= What you need to do =
What is the number of lines in the material below that include the word "final"? Write that number and nothing more.

= Raw data =
——————————

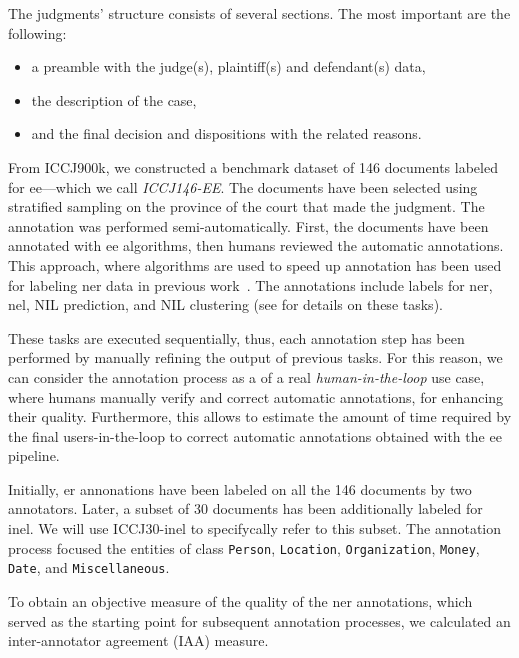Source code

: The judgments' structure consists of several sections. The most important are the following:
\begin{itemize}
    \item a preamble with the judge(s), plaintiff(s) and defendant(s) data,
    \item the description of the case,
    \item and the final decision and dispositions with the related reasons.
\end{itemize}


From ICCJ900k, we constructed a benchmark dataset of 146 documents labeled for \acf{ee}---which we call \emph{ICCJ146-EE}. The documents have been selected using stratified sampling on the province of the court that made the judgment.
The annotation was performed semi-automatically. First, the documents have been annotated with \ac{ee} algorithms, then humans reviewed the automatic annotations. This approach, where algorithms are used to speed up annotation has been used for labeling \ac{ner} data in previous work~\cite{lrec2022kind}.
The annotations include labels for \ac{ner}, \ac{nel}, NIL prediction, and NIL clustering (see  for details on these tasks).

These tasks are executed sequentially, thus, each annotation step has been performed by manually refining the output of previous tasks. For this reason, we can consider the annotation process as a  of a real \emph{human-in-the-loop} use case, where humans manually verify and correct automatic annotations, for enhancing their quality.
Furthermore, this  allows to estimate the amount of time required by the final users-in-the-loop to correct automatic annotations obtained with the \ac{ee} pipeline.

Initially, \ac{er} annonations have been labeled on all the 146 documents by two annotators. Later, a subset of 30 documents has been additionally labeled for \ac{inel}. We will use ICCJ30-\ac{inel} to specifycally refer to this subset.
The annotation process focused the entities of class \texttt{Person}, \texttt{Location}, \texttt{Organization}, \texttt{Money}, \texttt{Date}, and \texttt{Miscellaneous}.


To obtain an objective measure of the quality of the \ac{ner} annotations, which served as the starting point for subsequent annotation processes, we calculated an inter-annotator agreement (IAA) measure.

——————————

= Exercise response =
2